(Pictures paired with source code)
[Start of section]

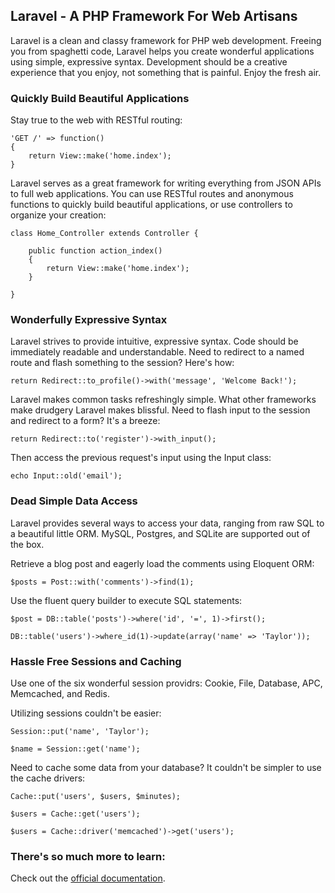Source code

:## Laravel - A PHP Framework For Web Artisans

Laravel is a clean and classy framework for PHP web development. Freeing you from spaghetti code, Laravel helps you create wonderful applications using simple, expressive syntax. Development should be a creative experience that you enjoy, not something that is painful. Enjoy the fresh air.

### Quickly Build Beautiful Applications

Stay true to the web with RESTful routing:

	'GET /' => function()
	{
		return View::make('home.index');
	}

Laravel serves as a great framework for writing everything from JSON APIs to full web applications. You can use RESTful routes and anonymous functions to quickly build beautiful applications, or use controllers to organize your creation:

	class Home_Controller extends Controller {
		
		public function action_index()
		{
			return View::make('home.index');
		}

	}

### Wonderfully Expressive Syntax

Laravel strives to provide intuitive, expressive syntax. Code should be immediately readable and understandable. Need to redirect to a named route and flash something to the session? Here's how:

	return Redirect::to_profile()->with('message', 'Welcome Back!');

Laravel makes common tasks refreshingly simple. What other frameworks make drudgery Laravel makes blissful. Need to flash input to the session and redirect to a form? It's a breeze:

	return Redirect::to('register')->with_input();

Then access the previous request's input using the Input class:

	echo Input::old('email');

### Dead Simple Data Access

Laravel provides several ways to access your data, ranging from raw SQL to a beautiful little ORM. MySQL, Postgres, and SQLite are supported out of the box.

Retrieve a blog post and eagerly load the comments using Eloquent ORM:

	$posts = Post::with('comments')->find(1);

Use the fluent query builder to execute SQL statements:

	$post = DB::table('posts')->where('id', '=', 1)->first();

	DB::table('users')->where_id(1)->update(array('name' => 'Taylor'));

### Hassle Free Sessions and Caching

Use one of the six wonderful session providrs: Cookie, File, Database, APC, Memcached, and Redis.

Utilizing sessions couldn't be easier:

	Session::put('name', 'Taylor');

	$name = Session::get('name');

Need to cache some data from your database? It couldn't be simpler to use the cache drivers:

	Cache::put('users', $users, $minutes);

	$users = Cache::get('users');

	$users = Cache::driver('memcached')->get('users');

### There's so much more to learn:

Check out the [official documentation](http://laravel.com).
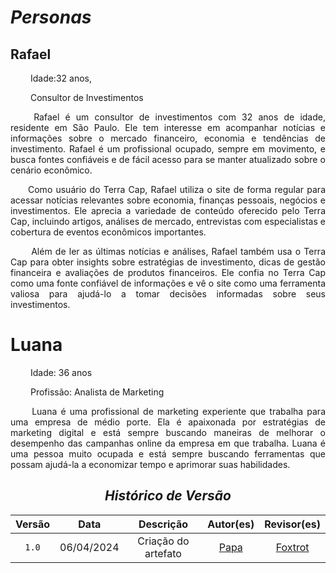 # <a>*Personas*</a>

## Rafael

<p align="justify">&emsp;&emsp; Idade:32 anos,  </p>

<p align="justify">&emsp;&emsp; Consultor de Investimentos</p>
<p align="justify">&emsp;&emsp; Rafael é um consultor de investimentos com 32 anos de idade, residente em São Paulo. Ele tem interesse em acompanhar notícias e informações sobre o mercado financeiro, economia e tendências de investimento. Rafael é um profissional ocupado, sempre em movimento, e busca fontes confiáveis e de fácil acesso para se manter atualizado sobre o cenário econômico.</p>
<p align="justify">&emsp;&emsp;Como usuário do Terra Cap, Rafael utiliza o site de forma regular para acessar notícias relevantes sobre economia, finanças pessoais, negócios e investimentos. Ele aprecia a variedade de conteúdo oferecido pelo Terra Cap, incluindo artigos, análises de mercado, entrevistas com especialistas e cobertura de eventos econômicos importantes. </p>
<p align="justify">&emsp;&emsp; Além de ler as últimas notícias e análises, Rafael também usa o Terra Cap para obter insights sobre estratégias de investimento, dicas de gestão financeira e avaliações de produtos financeiros. Ele confia no Terra Cap como uma fonte confiável de informações e vê o site como uma ferramenta valiosa para ajudá-lo a tomar decisões informadas sobre seus investimentos.</p>

# Luana

<p align="justify">&emsp;&emsp; Idade: 36 anos</p>
<p align="justify">&emsp;&emsp; Profissão: Analista de Marketing</p>
<p align="justify">&emsp;&emsp; Luana é uma profissional de marketing experiente que trabalha para uma empresa de médio porte. Ela é apaixonada por estratégias de marketing digital e está sempre buscando maneiras de melhorar o desempenho das campanhas online da empresa em que trabalha. Luana é uma pessoa muito ocupada e está sempre buscando ferramentas que possam ajudá-la a economizar tempo e aprimorar suas habilidades.</p>

<center>

## <a>*Histórico de Versão*</a>

| Versão |    Data    |      Descrição      |            Autor(es)            |              Revisor(es)              |
| :----: | :--------: | :-----------------: | :-----------------------------: | :-----------------------------------: |
| `1.0`  | 06/04/2024 | Criação do artefato | [Papa](../../Subgrupos/Papa.md) | [Foxtrot](../../Subgrupos/Foxtrot.md) |
</center>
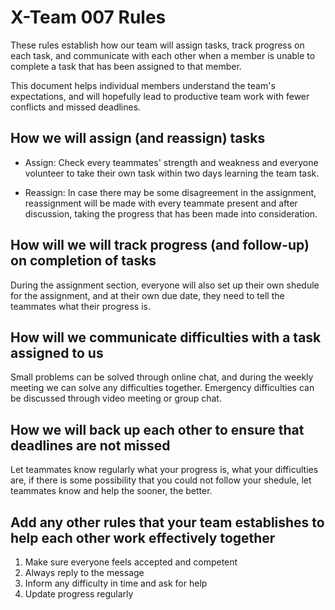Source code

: # X-Team 007 Rules

These rules establish how our team will assign tasks,
track progress on each task, and communicate with each other 
when a member is unable to complete a task that has been assigned to that member.

This document helps individual members understand the team's expectations,
and will hopefully lead to productive team work with fewer conflicts
and missed deadlines.

## How we will assign (and reassign) tasks

* Assign: Check every teammates' strength and weakness and everyone volunteer to take their own task within two days learning the team task.

* Reassign: In case there may be some disagreement in the assignment, reassignment will be made with every teammate present and after discussion, taking the progress that has been made into consideration.


## How will we will track progress (and follow-up) on completion of tasks

During the assignment section, everyone will also set up their own shedule for the assignment, and at their own due date, they need to tell the teammates what their progress is.

## How will we communicate difficulties with a task assigned to us

Small problems can be solved through online chat, and during the weekly meeting we can solve any difficulties together.
Emergency difficulties can be discussed through video meeting or group chat.

## How we will back up each other to ensure that deadlines are not missed

Let teammates know regularly what your progress is, what your difficulties are, if there is some possibility that you could not follow your shedule, let teammates know and help the sooner, the better.

## Add any other rules that your team establishes to help each other work effectively together
1. Make sure everyone feels accepted and competent
2. Always reply to the message
3. Inform any difficulty in time and ask for help
4. Update progress regularly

[End of section]

**Assigned task**
Retype the data above exactly. Do not carry over any images.

**Exercise response**
Source code

:## Laravel - A PHP Framework For Web Artisans

Laravel is a clean and classy framework for PHP web development. Freeing you from spaghetti code, Laravel helps you create wonderful applications using simple, expressive syntax. Development should be a creative experience that you enjoy, not something that is painful. Enjoy the fresh air.

### Quickly Build Beautiful Applications

Stay true to the web with RESTful routing:

	'GET /' => function()
	{
		return View::make('home.index');
	}

Laravel serves as a great framework for writing everything from JSON APIs to full web applications. You can use RESTful routes and anonymous functions to quickly build beautiful applications, or use controllers to organize your creation:

	class Home_Controller extends Controller {
		
		public function action_index()
		{
			return View::make('home.index');
		}

	}

### Wonderfully Expressive Syntax

Laravel strives to provide intuitive, expressive syntax. Code should be immediately readable and understandable. Need to redirect to a named route and flash something to the session? Here's how:

	return Redirect::to_profile()->with('message', 'Welcome Back!');

Laravel makes common tasks refreshingly simple. What other frameworks make drudgery Laravel makes blissful. Need to flash input to the session and redirect to a form? It's a breeze:

	return Redirect::to('register')->with_input();

Then access the previous request's input using the Input class:

	echo Input::old('email');

### Dead Simple Data Access

Laravel provides several ways to access your data, ranging from raw SQL to a beautiful little ORM. MySQL, Postgres, and SQLite are supported out of the box.

Retrieve a blog post and eagerly load the comments using Eloquent ORM:

	$posts = Post::with('comments')->find(1);

Use the fluent query builder to execute SQL statements:

	$post = DB::table('posts')->where('id', '=', 1)->first();

	DB::table('users')->where_id(1)->update(array('name' => 'Taylor'));

### Hassle Free Sessions and Caching

Use one of the six wonderful session providrs: Cookie, File, Database, APC, Memcached, and Redis.

Utilizing sessions couldn't be easier:

	Session::put('name', 'Taylor');

	$name = Session::get('name');

Need to cache some data from your database? It couldn't be simpler to use the cache drivers:

	Cache::put('users', $users, $minutes);

	$users = Cache::get('users');

	$users = Cache::driver('memcached')->get('users');

### There's so much more to learn:

Check out the [official documentation](http://laravel.com).
 # <a>*Personas*</a>

## Rafael

<p align="justify">&emsp;&emsp; Idade:32 anos,  </p>

<p align="justify">&emsp;&emsp; Consultor de Investimentos</p>
<p align="justify">&emsp;&emsp; Rafael é um consultor de investimentos com 32 anos de idade, residente em São Paulo. Ele tem interesse em acompanhar notícias e informações sobre o mercado financeiro, economia e tendências de investimento. Rafael é um profissional ocupado, sempre em movimento, e busca fontes confiáveis e de fácil acesso para se manter atualizado sobre o cenário econômico.</p>
<p align="justify">&emsp;&emsp;Como usuário do Terra Cap, Rafael utiliza o site de forma regular para acessar notícias relevantes sobre economia, finanças pessoais, negócios e investimentos. Ele aprecia a variedade de conteúdo oferecido pelo Terra Cap, incluindo artigos, análises de mercado, entrevistas com especialistas e cobertura de eventos econômicos importantes. </p>
<p align="justify">&emsp;&emsp; Além de ler as últimas notícias e análises, Rafael também usa o Terra Cap para obter insights sobre estratégias de investimento, dicas de gestão financeira e avaliações de produtos financeiros. Ele confia no Terra Cap como uma fonte confiável de informações e vê o site como uma ferramenta valiosa para ajudá-lo a tomar decisões informadas sobre seus investimentos.</p>

# Luana

<p align="justify">&emsp;&emsp; Idade: 36 anos</p>
<p align="justify">&emsp;&emsp; Profissão: Analista de Marketing</p>
<p align="justify">&emsp;&emsp; Luana é uma profissional de marketing experiente que trabalha para uma empresa de médio porte. Ela é apaixonada por estratégias de marketing digital e está sempre buscando maneiras de melhorar o desempenho das campanhas online da empresa em que trabalha. Luana é uma pessoa muito ocupada e está sempre buscando ferramentas que possam ajudá-la a economizar tempo e aprimorar suas habilidades.</p>

<center>

## <a>*Histórico de Versão*</a>

| Versão |    Data    |      Descrição      |            Autor(es)            |              Revisor(es)              |
| :----: | :--------: | :-----------------: | :-----------------------------: | :-----------------------------------: |
| `1.0`  | 06/04/2024 | Criação do artefato | [Papa](../../Subgrupos/Papa.md) | [Foxtrot](../../Subgrupos/Foxtrot.md) |
</center>
Source code

: # X-Team 007 Rules

These rules establish how our team will assign tasks,
track progress on each task, and communicate with each other 
when a member is unable to complete a task that has been assigned to that member.

This document helps individual members understand the team's expectations,
and will hopefully lead to productive team work with fewer conflicts
and missed deadlines.

## How we will assign (and reassign) tasks

* Assign: Check every teammates' strength and weakness and everyone volunteer to take their own task within two days learning the team task.

* Reassign: In case there may be some disagreement in the assignment, reassignment will be made with every teammate present and after discussion, taking the progress that has been made into consideration.


## How will we will track progress (and follow-up) on completion of tasks

During the assignment section, everyone will also set up their own shedule for the assignment, and at their own due date, they need to tell the teammates what their progress is.

## How will we communicate difficulties with a task assigned to us

Small problems can be solved through online chat, and during the weekly meeting we can solve any difficulties together.
Emergency difficulties can be discussed through video meeting or group chat.

## How we will back up each other to ensure that deadlines are not missed

Let teammates know regularly what your progress is, what your difficulties are, if there is some possibility that you could not follow your shedule, let teammates know and help the sooner, the better.

## Add any other rules that your team establishes to help each other work effectively together
1. Make sure everyone feels accepted and competent
2. Always reply to the message
3. Inform any difficulty in time and ask for help
4. Update progress regularly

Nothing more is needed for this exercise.